Thursday, March 1, 2012


J.K. Rowling to publish first novel for adults
It was recently announced that famed Harry Potter author was turning her literary sights on an older market with a new novel, this one geared toward adults, perhaps the readers of Harry Potter who were children upon the massively successful series' publication.

Initial details are scarce on the new book. It is known that J.K. has inked a deal with Little, Brown Book Group ... which I must admit I find an odd name for a publisher. 

J.K. said of the new book: 

"Although I've enjoyed writing it every bit as much, my next book will be very different to the Harry Potter series, which has been published so brilliantly by Bloomsbury and my other publishers around the world. The freedom to explore new territory is a gift that Harry's success has brought me, and with that new territory it seemed a logical progression to have a new publisher.

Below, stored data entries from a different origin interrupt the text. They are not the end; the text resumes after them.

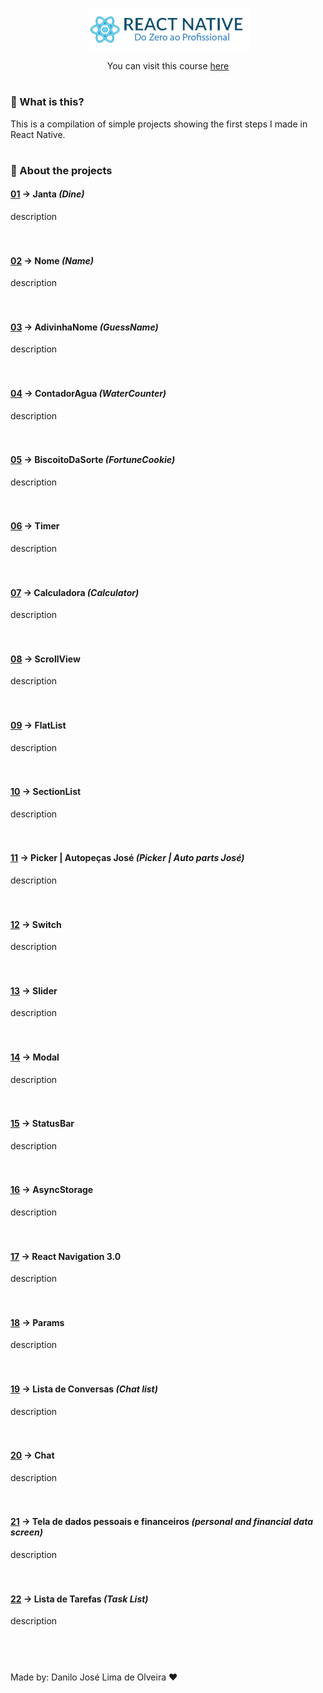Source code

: <p align="center">
  <img src="./READMEfiles/topImage.png">
</p>

<p align="center">
You can visit this course <a href="https://b7web.com.br/react-native/?gclid=CjwKCAjwkun1BRAIEiwA2mJRWZKmEErkiXXlkpQTQZ7WsYRNZI3hPma2ya4ir-bcvbJfw-NOW4hLJBoC3QsQAvD_BwE&ref=L8493008W&hsrc=YWR3MDM%3D">here</a>
</p>

#

 ### 🎈 What is this?
 This is a compilation of simple projects showing the first steps I made in React Native.

#

### 📱 About the projects

#### [01](https://github.com/Danilo-Js/React-Native-do-Zero-ao-Profissional/tree/master/P01%20-%20Janta) -> Janta *(Dine)*
description
<br>
<br>
<br>


#### [02](https://github.com/Danilo-Js/React-Native-do-Zero-ao-Profissional/tree/master/P02%20-%20Nome) -> Nome *(Name)*
description
<br>
<br>
<br>

#### [03](https://github.com/Danilo-Js/React-Native-do-Zero-ao-Profissional/tree/master/P03%20-%20AdivinhaNome) -> AdivinhaNome *(GuessName)*
description
<br>
<br>
<br>

#### [04](https://github.com/Danilo-Js/React-Native-do-Zero-ao-Profissional/tree/master/P04%20-%20ContadorAgua) -> ContadorAgua *(WaterCounter)*
description
<br>
<br>
<br>

#### [05](https://github.com/Danilo-Js/React-Native-do-Zero-ao-Profissional/tree/master/P05%20-%20BiscoitoDaSorte) -> BiscoitoDaSorte *(FortuneCookie)*
description
<br>
<br>
<br>

#### [06](https://github.com/Danilo-Js/React-Native-do-Zero-ao-Profissional/tree/master/P06%20-%20Timer) -> Timer
description
<br>
<br>
<br>

#### [07](https://github.com/Danilo-Js/React-Native-do-Zero-ao-Profissional/tree/master/P07%20-%20Calculadora) -> Calculadora *(Calculator)*
description
<br>
<br>
<br>

#### [08](https://github.com/Danilo-Js/React-Native-do-Zero-ao-Profissional/tree/master/P08%20-%20ScrollView) -> ScrollView
description
<br>
<br>
<br>

#### [09](https://github.com/Danilo-Js/React-Native-do-Zero-ao-Profissional/tree/master/P09%20-%20FlatList) -> FlatList
description
<br>
<br>
<br>

#### [10](https://github.com/Danilo-Js/React-Native-do-Zero-ao-Profissional/tree/master/P10%20-%20SectionList) -> SectionList
description
<br>
<br>
<br>

#### [11](https://github.com/Danilo-Js/React-Native-do-Zero-ao-Profissional/tree/master/P11%20-%20Picker%20(Autopeças%20José)) -> Picker | Autopeças José *(Picker | Auto parts José)*
description
<br>
<br>
<br>

#### [12](https://github.com/Danilo-Js/React-Native-do-Zero-ao-Profissional/tree/master/P12%20-%20Switch) -> Switch
description
<br>
<br>
<br>

#### [13](https://github.com/Danilo-Js/React-Native-do-Zero-ao-Profissional/tree/master/P13%20-%20Slider) -> Slider
description
<br>
<br>
<br>

#### [14](https://github.com/Danilo-Js/React-Native-do-Zero-ao-Profissional/tree/master/P14%20-%20Modal) -> Modal
description
<br>
<br>
<br>

#### [15](https://github.com/Danilo-Js/React-Native-do-Zero-ao-Profissional/tree/master/P15%20-%20StatusBar) -> StatusBar
description
<br>
<br>
<br>

#### [16](https://github.com/Danilo-Js/React-Native-do-Zero-ao-Profissional/tree/master/P16%20-%20AsyncStorage) -> AsyncStorage
description
<br>
<br>
<br>

#### [17](https://github.com/Danilo-Js/React-Native-do-Zero-ao-Profissional/tree/master/P17%20-%20Navigation%20(React%20Navigation%203.0)) -> React Navigation 3.0
description
<br>
<br>
<br>

#### [18](https://github.com/Danilo-Js/React-Native-do-Zero-ao-Profissional/tree/master/P18%20-%20Params) -> Params
description
<br>
<br>
<br>

#### [19](https://github.com/Danilo-Js/React-Native-do-Zero-ao-Profissional/tree/master/P19%20-%20Lista%20de%20Conversas) -> Lista de Conversas *(Chat list)*
description
<br>
<br>
<br>

#### [20](https://github.com/Danilo-Js/React-Native-do-Zero-ao-Profissional/tree/master/P20%20-%20Chat) -> Chat
description
<br>
<br>
<br>

#### [21](https://github.com/Danilo-Js/React-Native-do-Zero-ao-Profissional/tree/master/P21%20-%20Tela%20de%20dados%20pessoais%20e%20financeiros) -> Tela de dados pessoais e financeiros *(personal and financial data screen)*
description
<br>
<br>
<br>

#### [22](https://github.com/Danilo-Js/React-Native-do-Zero-ao-Profissional/tree/master/P22%20-%20Lista%20de%20tarefas) -> Lista de Tarefas *(Task List)*
description
<br>
<br>
<br>

#
Made by: Danilo José Lima de Olveira ❤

I am delighted to have a second publishing home in Little, Brown, and a publishing team that will be a great partner in this new phase of my writing life."

I admit mild curiosity where this venture will take the famous author, but I wonder how she is going to tackle her first, 'novel for adults'. As talented as a writer as she is, her vivid imagination, and her solid storytelling, I was always left scratching my head when people reference her wondrous talent and the development as a series. 

I disagree. Her writing improved ... but I would be hard pressed to say that it developed. In the final installments of the series, the books took a turn for the darker, but the subject matter was handled in a haphazard and oddly childish manner. In my opinion, the characters suffered from developmental retardation. For example, Ron progressively became dumber and Hermione more nagging, and that is merely a superficial observation. 

Really, it boils down to a feeling that no matter how 'dark' the series became and how many characters she killed off, the Harry Potter books retained an undeniable childlike naivety in their dealings with adult themes. 

Personally, I felt that D.J. MacHale's Pendragon series was far superior in every regard. It's a shame that he didn't receive the same literary prestige bestowed upon Mrs. Rowling, and I wait with mild reservation to see if she can elevate her writing in this new endeavor.